Mi cuadrilla embarcó en Cádiz rumbo a México, y yo me fui a París, para embarcar en el puerto de El Havre en un gran trasatlántico alemán, el Imperator, que hacía en muy pocos días el viaje a Nueva York y La Habana. Entré en París con una carta de recomendación de don Natalio Rivas y un aparatoso sombrero de ala ancha que paseé altivamente por el bulevar de los Italianos. La persona a quien iba recomendado me atendió cumplidamente, y como yo le expusiera mi ferviente deseo de conocer París en las pocas horas que había de estar allí, me llevó a un cabaret de estilo español llamado La Feria, donde me pasé la noche bebiendo manzanilla y alternando con cantaores, guitarristas y bailarines flamencos. Esto me ha pasado frecuentemente. Recuerdo que al desembarcar en La Habana me acogió con grandes extremos un español admirador mío, que se obstinó en llevarme a su casa para convidarme a comer el cocido más auténtico del mundo. Se ofendió mucho cuando le dije que yo había salido de España y estaba por América jugándome la vida en las plazas de toros precisamente para no comer cocido. No volvió a saludarme.

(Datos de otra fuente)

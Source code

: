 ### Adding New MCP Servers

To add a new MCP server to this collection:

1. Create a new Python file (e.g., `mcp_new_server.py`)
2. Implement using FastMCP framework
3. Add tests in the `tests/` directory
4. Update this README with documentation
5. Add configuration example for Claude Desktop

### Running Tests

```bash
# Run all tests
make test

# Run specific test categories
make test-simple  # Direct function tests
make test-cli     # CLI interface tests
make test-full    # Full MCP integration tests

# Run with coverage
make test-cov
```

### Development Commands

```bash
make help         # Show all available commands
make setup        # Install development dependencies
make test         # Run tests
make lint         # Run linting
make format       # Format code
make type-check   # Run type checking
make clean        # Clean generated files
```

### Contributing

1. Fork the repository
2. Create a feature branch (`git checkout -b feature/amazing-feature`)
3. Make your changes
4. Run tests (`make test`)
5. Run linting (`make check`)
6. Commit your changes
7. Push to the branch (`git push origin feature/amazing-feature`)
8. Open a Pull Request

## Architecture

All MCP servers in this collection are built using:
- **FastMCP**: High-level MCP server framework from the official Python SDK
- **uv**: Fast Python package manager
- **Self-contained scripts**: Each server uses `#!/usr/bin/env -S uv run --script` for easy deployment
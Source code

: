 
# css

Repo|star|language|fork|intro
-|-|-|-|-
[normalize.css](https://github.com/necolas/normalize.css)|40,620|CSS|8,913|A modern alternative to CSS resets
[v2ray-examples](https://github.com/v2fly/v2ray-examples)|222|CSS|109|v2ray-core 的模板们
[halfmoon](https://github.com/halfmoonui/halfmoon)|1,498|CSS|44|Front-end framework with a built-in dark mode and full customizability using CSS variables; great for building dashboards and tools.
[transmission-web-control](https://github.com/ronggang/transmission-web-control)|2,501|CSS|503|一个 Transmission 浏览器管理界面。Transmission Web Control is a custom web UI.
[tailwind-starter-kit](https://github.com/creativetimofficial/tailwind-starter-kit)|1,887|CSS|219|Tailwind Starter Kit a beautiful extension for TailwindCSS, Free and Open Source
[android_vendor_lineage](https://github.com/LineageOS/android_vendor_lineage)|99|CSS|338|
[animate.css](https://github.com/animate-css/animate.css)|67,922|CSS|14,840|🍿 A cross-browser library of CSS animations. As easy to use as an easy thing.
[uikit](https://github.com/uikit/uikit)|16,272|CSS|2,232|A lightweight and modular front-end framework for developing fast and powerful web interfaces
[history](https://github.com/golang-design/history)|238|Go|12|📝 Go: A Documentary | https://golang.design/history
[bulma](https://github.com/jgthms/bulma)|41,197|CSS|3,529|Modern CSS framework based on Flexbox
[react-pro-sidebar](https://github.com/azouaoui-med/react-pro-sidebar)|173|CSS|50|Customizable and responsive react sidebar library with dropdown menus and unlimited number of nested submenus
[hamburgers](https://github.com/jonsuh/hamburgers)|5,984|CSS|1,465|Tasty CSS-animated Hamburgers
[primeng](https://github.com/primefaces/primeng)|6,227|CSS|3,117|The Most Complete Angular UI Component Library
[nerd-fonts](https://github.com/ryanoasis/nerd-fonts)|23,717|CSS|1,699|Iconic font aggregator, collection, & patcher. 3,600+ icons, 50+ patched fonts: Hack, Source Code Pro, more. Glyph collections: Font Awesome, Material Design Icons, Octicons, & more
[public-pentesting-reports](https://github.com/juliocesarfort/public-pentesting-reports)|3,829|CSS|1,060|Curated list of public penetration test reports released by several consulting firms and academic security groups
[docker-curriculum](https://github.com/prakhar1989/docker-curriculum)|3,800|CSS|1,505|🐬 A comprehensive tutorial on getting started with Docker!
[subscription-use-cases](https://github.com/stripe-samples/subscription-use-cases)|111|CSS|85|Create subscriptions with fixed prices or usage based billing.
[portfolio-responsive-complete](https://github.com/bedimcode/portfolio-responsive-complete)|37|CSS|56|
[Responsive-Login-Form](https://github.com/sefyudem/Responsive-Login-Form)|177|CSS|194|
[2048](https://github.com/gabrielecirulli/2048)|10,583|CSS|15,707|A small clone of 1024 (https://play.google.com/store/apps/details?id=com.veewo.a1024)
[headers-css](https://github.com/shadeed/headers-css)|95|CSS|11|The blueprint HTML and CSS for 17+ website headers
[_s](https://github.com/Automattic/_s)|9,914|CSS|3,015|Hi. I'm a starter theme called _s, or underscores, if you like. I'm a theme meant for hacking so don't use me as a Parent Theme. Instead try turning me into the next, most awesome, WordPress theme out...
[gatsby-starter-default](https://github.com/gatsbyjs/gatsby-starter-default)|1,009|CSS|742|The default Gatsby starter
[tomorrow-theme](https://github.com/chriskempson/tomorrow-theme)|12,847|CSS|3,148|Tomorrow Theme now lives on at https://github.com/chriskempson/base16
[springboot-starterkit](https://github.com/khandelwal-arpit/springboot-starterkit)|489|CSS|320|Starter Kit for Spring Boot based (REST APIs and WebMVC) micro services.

En aquel cabaret de París, que era la reproducción exacta de un café cantante de mi tierra, el único descubrimiento que hice fue el de una señora polaca, guapa y rara, que se pasó la noche sentada a mi lado sonriéndome de cuando en cuando y acariciándome la coleta. Me miraba, suspiraba y me pasaba la mano por el pelo para terminar dándome un cariñoso tironcito de la trenza.
—¡Señora! —le decía yo, amoscado—. ¿Quiere usted hacer el favor de dejarme la coletita?
Me miraba estúpidamente, se sonreía y, al rato, vuelta otra vez a darle a la trenza. Al amanecer dieron por terminada aquella juerga en mi honor y la polaca quería llevarme a su casa a todo trance, pero yo estaba hasta la coronilla de que me tomase el pelo, y le recomendé que se comprase un mono si quería entretenerse, aunque sospecho que no se enteró.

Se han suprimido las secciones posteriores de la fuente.